Information given START

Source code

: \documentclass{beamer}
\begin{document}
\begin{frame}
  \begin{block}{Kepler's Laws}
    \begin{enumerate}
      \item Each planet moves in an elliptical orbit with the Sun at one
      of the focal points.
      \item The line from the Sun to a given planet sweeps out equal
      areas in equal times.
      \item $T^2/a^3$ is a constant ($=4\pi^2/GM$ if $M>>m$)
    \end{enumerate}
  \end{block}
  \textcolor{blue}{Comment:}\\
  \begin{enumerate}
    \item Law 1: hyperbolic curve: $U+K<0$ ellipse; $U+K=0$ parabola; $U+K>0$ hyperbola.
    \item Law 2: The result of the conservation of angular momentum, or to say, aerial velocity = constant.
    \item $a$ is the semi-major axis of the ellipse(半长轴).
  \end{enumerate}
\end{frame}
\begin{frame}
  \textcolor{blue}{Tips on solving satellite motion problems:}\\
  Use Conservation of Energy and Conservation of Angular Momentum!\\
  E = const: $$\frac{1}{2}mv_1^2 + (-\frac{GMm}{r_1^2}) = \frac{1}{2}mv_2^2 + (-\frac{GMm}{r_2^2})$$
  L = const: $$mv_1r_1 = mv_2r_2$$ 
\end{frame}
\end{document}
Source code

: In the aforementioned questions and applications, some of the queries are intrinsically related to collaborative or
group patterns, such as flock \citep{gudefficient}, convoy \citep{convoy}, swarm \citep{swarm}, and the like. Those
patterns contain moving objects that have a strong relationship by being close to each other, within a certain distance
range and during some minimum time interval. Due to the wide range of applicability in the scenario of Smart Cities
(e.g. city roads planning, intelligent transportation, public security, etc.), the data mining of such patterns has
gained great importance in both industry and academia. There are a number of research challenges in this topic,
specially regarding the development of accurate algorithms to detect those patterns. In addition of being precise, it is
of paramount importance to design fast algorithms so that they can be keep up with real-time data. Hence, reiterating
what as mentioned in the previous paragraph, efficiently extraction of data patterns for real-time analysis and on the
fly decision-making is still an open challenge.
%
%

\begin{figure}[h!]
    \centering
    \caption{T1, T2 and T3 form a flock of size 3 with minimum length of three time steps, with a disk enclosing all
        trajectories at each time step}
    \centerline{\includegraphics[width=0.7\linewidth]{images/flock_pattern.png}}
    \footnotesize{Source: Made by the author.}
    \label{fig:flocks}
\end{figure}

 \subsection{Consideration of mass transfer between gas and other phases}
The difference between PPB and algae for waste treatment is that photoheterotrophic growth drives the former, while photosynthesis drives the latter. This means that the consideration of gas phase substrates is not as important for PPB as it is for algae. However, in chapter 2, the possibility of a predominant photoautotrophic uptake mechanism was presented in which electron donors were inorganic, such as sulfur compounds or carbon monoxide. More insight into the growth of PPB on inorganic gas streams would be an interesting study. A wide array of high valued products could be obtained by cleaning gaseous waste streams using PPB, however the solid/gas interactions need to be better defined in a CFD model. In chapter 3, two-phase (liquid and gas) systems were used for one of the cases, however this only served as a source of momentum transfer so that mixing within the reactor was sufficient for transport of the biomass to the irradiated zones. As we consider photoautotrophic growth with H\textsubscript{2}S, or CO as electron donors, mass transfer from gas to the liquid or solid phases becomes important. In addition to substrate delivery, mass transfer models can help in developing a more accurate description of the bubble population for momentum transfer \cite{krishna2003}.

Information given END

» **Task goal**
Starting at the top of the data above, repeat every line exactly until the line containing "of the focal points." has been given, then stop.

» **Result**
Source code

: \documentclass{beamer}
\begin{document}
\begin{frame}
  \begin{block}{Kepler's Laws}
    \begin{enumerate}
      \item Each planet moves in an elliptical orbit with the Sun at one
      of the focal points.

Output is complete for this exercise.